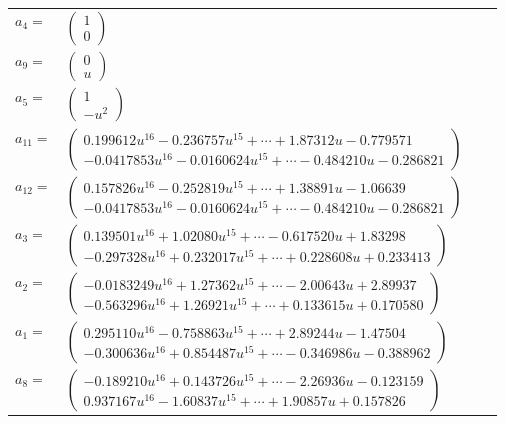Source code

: \documentclass[1p]{elsarticle_modified}
\theoremstyle{definition}
\begin{document}
\begin{tabular}{m{7pt} m{180pt} m{7pt} m{180pt} }
\flushright $a_{4}=$&$\begin{pmatrix}1\\0\end{pmatrix}$ \\
\flushright $a_{9}=$&$\begin{pmatrix}0\\u\end{pmatrix}$ \\
\flushright $a_{5}=$&$\begin{pmatrix}1\\- u^2\end{pmatrix}$ \\
\flushright $a_{11}=$&$\begin{pmatrix}0.199612 u^{16}-0.236757 u^{15}+\cdots+1.87312 u-0.779571\\-0.0417853 u^{16}-0.0160624 u^{15}+\cdots-0.484210 u-0.286821\end{pmatrix}$ \\
\flushright $a_{12}=$&$\begin{pmatrix}0.157826 u^{16}-0.252819 u^{15}+\cdots+1.38891 u-1.06639\\-0.0417853 u^{16}-0.0160624 u^{15}+\cdots-0.484210 u-0.286821\end{pmatrix}$ \\
\flushright $a_{3}=$&$\begin{pmatrix}0.139501 u^{16}+1.02080 u^{15}+\cdots-0.617520 u+1.83298\\-0.297328 u^{16}+0.232017 u^{15}+\cdots+0.228608 u+0.233413\end{pmatrix}$ \\
\flushright $a_{2}=$&$\begin{pmatrix}-0.0183249 u^{16}+1.27362 u^{15}+\cdots-2.00643 u+2.89937\\-0.563296 u^{16}+1.26921 u^{15}+\cdots+0.133615 u+0.170580\end{pmatrix}$ \\
\flushright $a_{1}=$&$\begin{pmatrix}0.295110 u^{16}-0.758863 u^{15}+\cdots+2.89244 u-1.47504\\-0.300636 u^{16}+0.854487 u^{15}+\cdots-0.346986 u-0.388962\end{pmatrix}$ \\
\flushright $a_{8}=$&$\begin{pmatrix}-0.189210 u^{16}+0.143726 u^{15}+\cdots-2.26936 u-0.123159\\0.937167 u^{16}-1.60837 u^{15}+\cdots+1.90857 u+0.157826\end{pmatrix}$ \\

\end{tabular}
\end{document}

───

PROBLEM STATEMENT => Show each line from the material above where the string "tabular" can be found.

SOLUTION FOR THIS PROBLEM =>
\begin{tabular}{m{7pt} m{180pt} m{7pt} m{180pt} }
\end{tabular}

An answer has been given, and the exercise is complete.